Check every line in the records below for the word "Ganti" and report how many have it, nothing more.

━━━ Task material

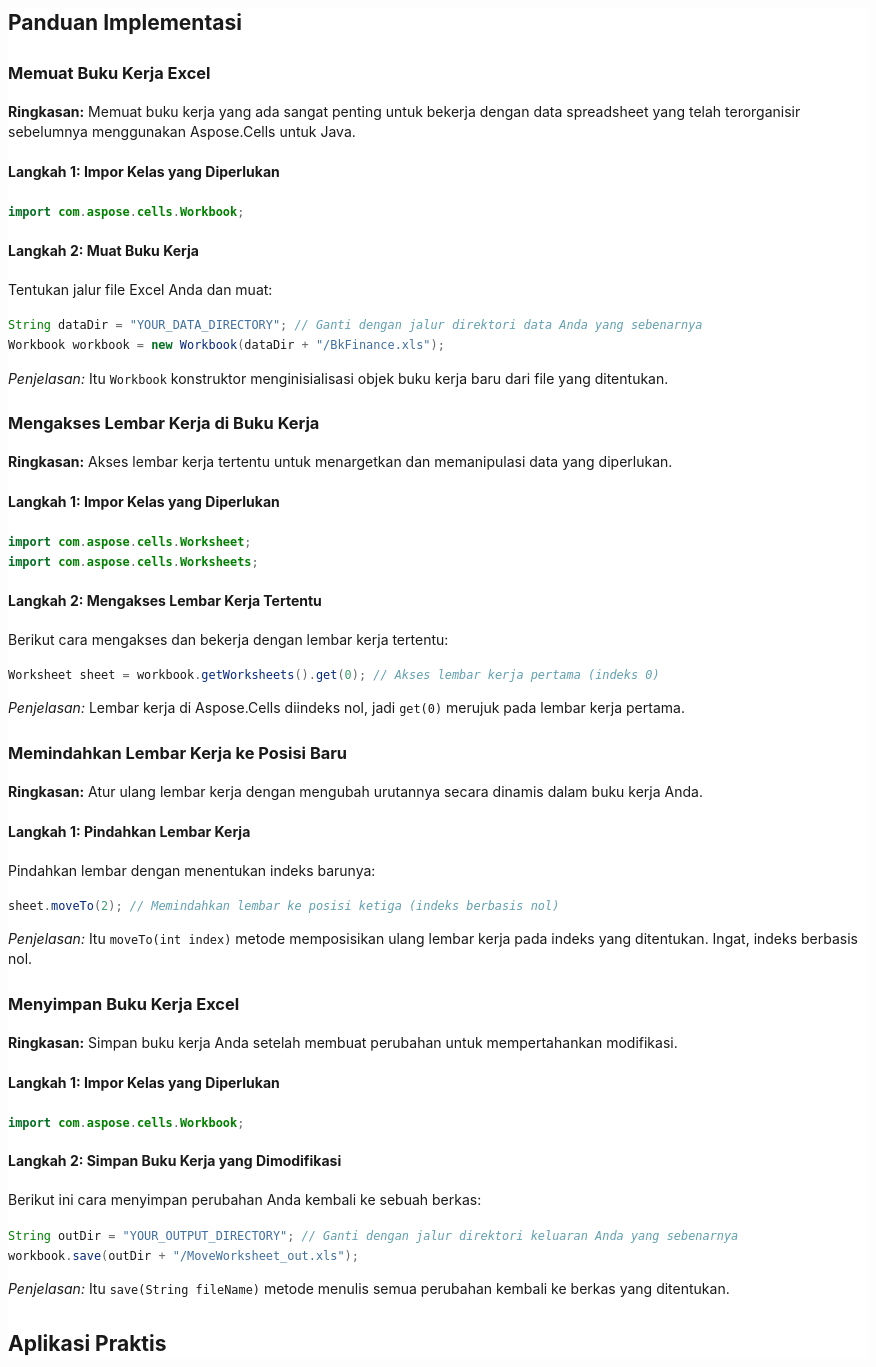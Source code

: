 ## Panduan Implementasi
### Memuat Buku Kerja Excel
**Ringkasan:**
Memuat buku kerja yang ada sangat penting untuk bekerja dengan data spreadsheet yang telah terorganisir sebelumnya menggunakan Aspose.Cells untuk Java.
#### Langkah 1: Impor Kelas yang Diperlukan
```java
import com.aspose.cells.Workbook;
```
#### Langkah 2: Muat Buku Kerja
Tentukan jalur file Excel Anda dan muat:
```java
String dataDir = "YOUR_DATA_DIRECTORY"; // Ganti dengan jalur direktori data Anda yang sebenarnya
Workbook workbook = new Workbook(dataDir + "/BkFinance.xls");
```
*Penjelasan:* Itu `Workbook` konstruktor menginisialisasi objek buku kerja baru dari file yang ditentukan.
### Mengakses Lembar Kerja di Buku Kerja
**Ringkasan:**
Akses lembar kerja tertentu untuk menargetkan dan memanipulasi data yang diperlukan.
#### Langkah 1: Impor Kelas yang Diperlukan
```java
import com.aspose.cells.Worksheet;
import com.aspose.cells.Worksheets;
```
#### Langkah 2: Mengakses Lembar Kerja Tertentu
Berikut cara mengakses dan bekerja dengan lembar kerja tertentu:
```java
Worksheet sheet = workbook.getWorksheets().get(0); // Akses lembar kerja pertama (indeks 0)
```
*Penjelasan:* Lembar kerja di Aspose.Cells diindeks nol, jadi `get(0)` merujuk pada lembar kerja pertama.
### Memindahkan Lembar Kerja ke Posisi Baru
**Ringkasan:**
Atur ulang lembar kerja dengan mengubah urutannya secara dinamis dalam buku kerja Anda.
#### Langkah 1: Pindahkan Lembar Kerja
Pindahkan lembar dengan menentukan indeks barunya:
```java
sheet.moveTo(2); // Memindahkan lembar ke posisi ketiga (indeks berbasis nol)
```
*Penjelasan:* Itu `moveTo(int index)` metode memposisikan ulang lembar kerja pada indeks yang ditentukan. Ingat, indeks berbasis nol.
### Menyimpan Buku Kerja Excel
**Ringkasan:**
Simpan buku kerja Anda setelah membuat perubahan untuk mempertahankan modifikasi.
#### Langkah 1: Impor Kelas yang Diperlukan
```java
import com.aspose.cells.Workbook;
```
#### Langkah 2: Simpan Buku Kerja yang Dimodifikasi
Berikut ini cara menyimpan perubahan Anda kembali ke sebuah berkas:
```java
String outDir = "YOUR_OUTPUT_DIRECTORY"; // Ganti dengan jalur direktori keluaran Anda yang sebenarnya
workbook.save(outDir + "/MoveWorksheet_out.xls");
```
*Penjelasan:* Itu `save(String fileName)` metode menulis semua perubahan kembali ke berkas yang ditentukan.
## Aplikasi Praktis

━━━━━━

*Your solution:* 2